痛痛痛痛痛痛痛痛痛痛痛痛痛痛いだだだだだだだだだだっ! ぼ、暴力に訴えるなんて、汚い大人だ」

「食べ物を粗末にする者には、当然の報いよ! 農家の人に申し訳ないと思わないの!?」

「ぼ、僕が勉強して、偉くなって、農家が楽になるような魔法を考えるから、だから全然悪いと思わないよ」

「あー言えばこー言う! そんなことやってると、ロクな大人にならないわよ!」


 ワイワイ、ガヤガヤといつも通りの会話の応酬が始まる。ひと通り拒否をして、怒られ、口に強制的にニンジンを食べさせられた後、アシュは深いため息をつく。


「はぁ……ところで? 父さんはまだ起こさなくていいの?」

「昨日も遅くまでお酒飲んでたからね」

「……結局、母さんが全部やってるじゃないか」


 アシュは忌々し気につぶやく。ジーナは朝早くから起きて、麦畑のことも、家事もやっている。一方で、父親は飲んだくれだ。


「私がやりたくてやってるのよ」

「……僕も手伝うよ」

「子どもは外で遊ぶのが仕事。お友達できた? できないわよね、あなた性格悪いもの」

「くっ……」


 ズバズバと、ハッキリと、息子の心を容赦なく、屈託なく刺してくる母のジーナ。


「それより、早く食べちゃいなさい」

「だったら、ニンジン残していい?」

「ダ・メ」

「……ちぇ」


 アシュは面白くなさそうに、あきらめてニンジンを口に運び始める。


 朝ご飯が終わり、家の外へと出た。ジーナには、友達と遊ぶように言われているが、黒髪の少年にそんな気は毛頭なかった。


 いくのは、決まって森の中。そこに、アシュの秘密基地を作った。誰にも見つからない、自分だけが知っている自分だけの隠れ家。


「……あれ」


 アシュが森の中を歩いていると、なんとなく違和感を覚える。普段歩いていた景色に、なんとなく違ったものを感じたからだ。


 その違和感を辿りながら歩いていると、目の前に結界が張られていた。


「……なにか、隠したんだな」


 少年は、好奇心旺盛な瞳をキラキラとさせてつぶやく。そして、すぐさま解除の魔法に取り掛かる。


「ええっと……」


 アシュはこれまで、貴族の邸宅に忍び込んで、多くの結界を解除してきた。大抵隠されていたものは、金や宝石類だったが、盗みはしなかった。

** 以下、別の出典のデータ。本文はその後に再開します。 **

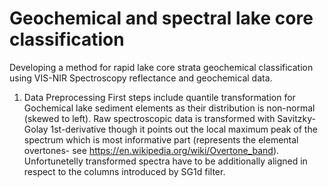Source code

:# Geochemical and spectral lake core classification 
Developing a method for rapid lake core strata geochemical classification using VIS-NIR Spectroscopy reflectance and geochemical data.

1. Data Preprocessing 
First steps include quantile transformation for Gochemical lake sediment elements as their distribution is non-normal (skewed to left). Raw spectroscopic data is transformed with Savitzky-Golay 1st-derivative though it points out the local maximum peak of the spectrum which is most informative part (represents the elemental overtones- see https://en.wikipedia.org/wiki/Overtone_band). Unfortunetelly transformed spectra have to be additionally aligned in respect to the columns introduced by SG1d filter.




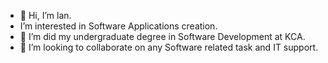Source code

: - 👋 Hi, I’m lan.
-    I’m interested in Software Applications creation.
- 🌱 I’m did my undergraduate degree in Software Development at KCA.
- 💞️ I’m looking to collaborate on any Software related task and IT support.
  

<!---
lanK5/lanK5 is a ✨ special ✨ repository because its `README.md` (this file) appears on your GitHub profile.
You can click the Preview link to take a look at your changes.
--->
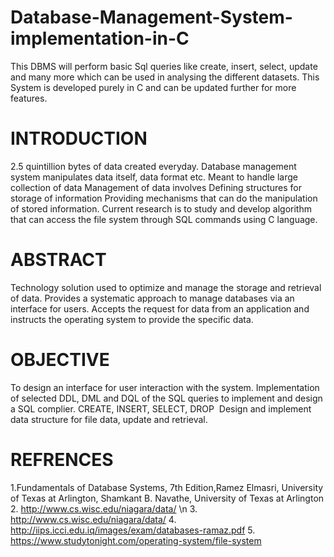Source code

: # Database-Management-System-implementation-in-C
This DBMS will perform basic Sql queries like create, insert, select, update and many more which can be used in analysing the different datasets. This System is developed purely in C and can be updated further for more features.

# INTRODUCTION
2.5 quintillion bytes of data created everyday.
Database management system manipulates data itself, data format etc.
Meant to handle large collection of data 
Management of data involves
Defining structures for storage of information
Providing mechanisms that can do the manipulation of stored information.
Current research is to study and develop algorithm that can access the file system through SQL commands using C language.

# ABSTRACT
Technology solution used to optimize and manage the storage and retrieval of data.
Provides a systematic approach to manage databases via an interface for users.
Accepts the request for data from an application and instructs the operating system to provide the specific data.

# OBJECTIVE
To design an interface for user interaction with the system.
Implementation of selected DDL, DML and DQL of the SQL queries to implement and design a SQL complier.
CREATE, INSERT, SELECT, DROP 
Design and implement data structure for file data, update and retrieval.

# REFRENCES
1.Fundamentals of Database Systems, 7th Edition,Ramez Elmasri, University of Texas at Arlington, Shamkant B. Navathe,                       University of Texas at Arlington
2. http://www.cs.wisc.edu/niagara/data/  \n
3. http://www.cs.wisc.edu/niagara/data/
4. http://iips.icci.edu.iq/images/exam/databases-ramaz.pdf
5. https://www.studytonight.com/operating-system/file-system
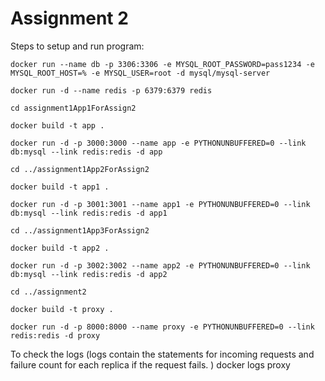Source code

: # Assignment 2

Steps to setup and run program:


	docker run --name db -p 3306:3306 -e MYSQL_ROOT_PASSWORD=pass1234 -e MYSQL_ROOT_HOST=% -e MYSQL_USER=root -d mysql/mysql-server
	
	docker run -d --name redis -p 6379:6379 redis
	
	cd assignment1App1ForAssign2
	
	docker build -t app .
	
	docker run -d -p 3000:3000 --name app -e PYTHONUNBUFFERED=0 --link db:mysql --link redis:redis -d app
	
	cd ../assignment1App2ForAssign2
	
	docker build -t app1 .
	
	docker run -d -p 3001:3001 --name app1 -e PYTHONUNBUFFERED=0 --link db:mysql --link redis:redis -d app1
	
	cd ../assignment1App3ForAssign2
	
	docker build -t app2 .
	
	docker run -d -p 3002:3002 --name app2 -e PYTHONUNBUFFERED=0 --link db:mysql --link redis:redis -d app2
	
	cd ../assignment2
	
	docker build -t proxy .
	
	docker run -d -p 8000:8000 --name proxy -e PYTHONUNBUFFERED=0 --link redis:redis -d proxy	
	
To check the logs (logs contain the statements for incoming requests and failure count for each replica if the request fails. )
	docker logs proxy
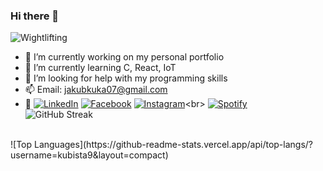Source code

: ### Hi there 👋
![Wightlifting]([url_to_gif.gif](https://lottiefiles.com/animations/gym-2-APYc0uwjDj))

- 🔭 I’m currently working on my personal portfolio
- 🌱 I’m currently learning C, React, IoT
- 🤔 I’m looking for help with my programming skills 
- 📫 Email: jakubkuka07@gmail.com
- 👀 [![LinkedIn](https://img.shields.io/badge/LinkedIn-0077B5?style=for-the-badge&logo=linkedin&logoColor=white)](https://www.linkedin.com/in/[yourLinkedInProfile](https://www.linkedin.com/in/jakub-kuka/)/)
[![Facebook](https://img.shields.io/badge/Facebook-1877F2?style=for-the-badge&logo=facebook&logoColor=white)](https://www.facebook.com/[yourFacebookProfile](https://www.facebook.com/jakub.kuka.5/))
[![Instagram](https://img.shields.io/badge/Instagram-E4405F?style=for-the-badge&logo=instagram&logoColor=white)](https://www.instagram.com/[yourInstagramProfile](https://www.instagram.com/jakubkuka/)/)<br>
[![Spotify](https://novatorem.vercel.app/api/spotify)](https://open.spotify.com/user/vnxxz3vngx7mq0co4qh7c8q6x)<br>
![GitHub Streak](http://github-readme-streak-stats.herokuapp.com?user=kubista9)
<br>
![Top Languages](https://github-readme-stats.vercel.app/api/top-langs/?username=kubista9&layout=compact)
<br>





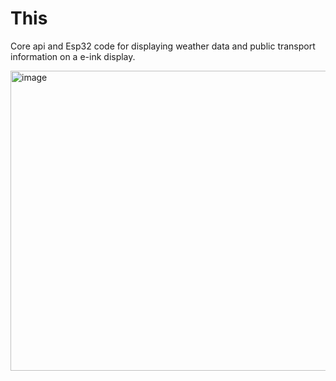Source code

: # This
Core api and Esp32 code for displaying weather data and public transport information on a e-ink display.

<img width="800" height="480" alt="image" src="https://github.com/user-attachments/assets/ef5af0c6-ea3a-494d-b2af-3de6e70b3e6a" />
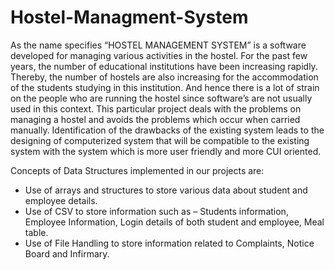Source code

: # Hostel-Managment-System
As the name specifies “HOSTEL MANAGEMENT SYSTEM” is a software developed for managing various activities in the hostel. For the past few years, the number of educational institutions have been increasing rapidly. Thereby, the number of hostels are also increasing for the accommodation of the students studying in this institution. And hence there is a lot of strain on the people who are running the hostel since software’s are not usually used in this context. This particular project deals with the problems on managing a hostel and avoids the problems which occur when carried manually. Identification of the drawbacks of the existing system leads to the designing of computerized system that will be compatible to the existing system with the system which is more user friendly and more CUI oriented. 

Concepts of Data Structures implemented in our projects are: 
-	Use of arrays and structures to store various data about student and employee details. 
-	Use of CSV to store information such as – Students information, Employee Information, Login details of both student and employee, Meal table. 
-	Use of File Handling to store information related to Complaints, Notice Board and Infirmary.

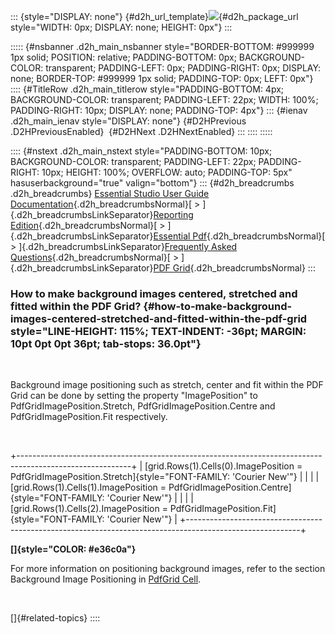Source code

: ::: {style="DISPLAY: none"}
[](ms-xhelp:///?Id=d2h_url_template){#d2h_url_template}![](!package_url!){#d2h_package_url style="WIDTH: 0px; DISPLAY: none; HEIGHT: 0px"}
:::

::::: {#nsbanner .d2h_main_nsbanner style="BORDER-BOTTOM: #999999 1px solid; POSITION: relative; PADDING-BOTTOM: 0px; BACKGROUND-COLOR: transparent; PADDING-LEFT: 0px; PADDING-RIGHT: 0px; DISPLAY: none; BORDER-TOP: #999999 1px solid; PADDING-TOP: 0px; LEFT: 0px"}
:::: {#TitleRow .d2h_main_titlerow style="PADDING-BOTTOM: 4px; BACKGROUND-COLOR: transparent; PADDING-LEFT: 22px; WIDTH: 100%; PADDING-RIGHT: 10px; DISPLAY: none; PADDING-TOP: 4px"}
::: {#ienav .d2h_main_ienav style="DISPLAY: none"}
[](ms-xhelp:///?Id=6e4a6714-10bc-45a7-9514-564d1b11f574){#D2HPrevious .D2HPreviousEnabled}  [](ms-xhelp:///?Id=5d98d3bf-1bbc-4660-b7fd-f16a34be542e){#D2HNext .D2HNextEnabled}
:::
::::
:::::

:::: {#nstext .d2h_main_nstext style="PADDING-BOTTOM: 10px; BACKGROUND-COLOR: transparent; PADDING-LEFT: 22px; PADDING-RIGHT: 10px; HEIGHT: 100%; OVERFLOW: auto; PADDING-TOP: 5px" hasuserbackground="true" valign="bottom"}
::: {#d2h_breadcrumbs .d2h_breadcrumbs}
[Essential Studio User Guide Documentation](ms-xhelp:///?Id=12457748-09e3-4d74-a240-8e049cedf030){.d2h_breadcrumbsNormal}[ \> ]{.d2h_breadcrumbsLinkSeparator}[Reporting Edition](ms-xhelp:///?Id=027aa5b6-6676-4f93-ad23-c20e8c45792e){.d2h_breadcrumbsNormal}[ \> ]{.d2h_breadcrumbsLinkSeparator}[Essential Pdf](ms-xhelp:///?Id=22756092-3da5-4797-9514-dab0617c6902){.d2h_breadcrumbsNormal}[ \> ]{.d2h_breadcrumbsLinkSeparator}[Frequently Asked Questions](ms-xhelp:///?Id=ca78a5c9-c63a-4368-878c-fa18338e0b19){.d2h_breadcrumbsNormal}[ \> ]{.d2h_breadcrumbsLinkSeparator}[PDF Grid](ms-xhelp:///?Id=be34385c-c628-43a9-a593-a68c54896ad9){.d2h_breadcrumbsNormal}
:::

### How to make background images centered, stretched and fitted within the PDF Grid? {#how-to-make-background-images-centered-stretched-and-fitted-within-the-pdf-grid style="LINE-HEIGHT: 115%; TEXT-INDENT: -36pt; MARGIN: 10pt 0pt 0pt 36pt; tab-stops: 36.0pt"}

 

Background image positioning such as stretch, center and fit within the PDF Grid can be done by setting the property "ImagePosition" to PdfGridImagePosition.Stretch, PdfGridImagePosition.Centre and PdfGridImagePosition.Fit respectively.

 

+----------------------------------------------------------------------------------------------------------+
| [grid.Rows(1).Cells(0).ImagePosition = PdfGridImagePosition.Stretch]{style="FONT-FAMILY: 'Courier New'"} |
|                                                                                                          |
| [grid.Rows(1).Cells(1).ImagePosition = PdfGridImagePosition.Centre]{style="FONT-FAMILY: 'Courier New'"}  |
|                                                                                                          |
| [grid.Rows(1).Cells(2).ImagePosition = PdfGridImagePosition.Fit]{style="FONT-FAMILY: 'Courier New'"}     |
+----------------------------------------------------------------------------------------------------------+

**[]{style="COLOR: #e36c0a"}** 

For more information on positioning background images, refer to the section Background Image Positioning in [PdfGrid Cell](ms-xhelp:///?Id=c58dadd4-cc40-4bce-a45e-582e90f95bde).

 

[]{#related-topics}
::::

 裕福な家じゃないので、そうしたいのは山々だったが、母のジーナが悲しむ顔は見たくなかった。


「……」


         ・・・


「……ぶはぁ! はぁ……はぁ……な、なんだこの結界。難しすぎる」


 驚愕の眼差しで目の前を見る。アシュは大抵の貴族の張った結界であれば、数秒もあれば解除できるほどの腕前だ。城の宝物庫に忍び込んだ時だって、数分もあれば解除できた。


 だは、目の前の結界は何時間費やしても、ビクともしない。


「ククク……面白いじゃないか」


 アシュは一人で笑って、引き続き結界の解除に勤しんだ。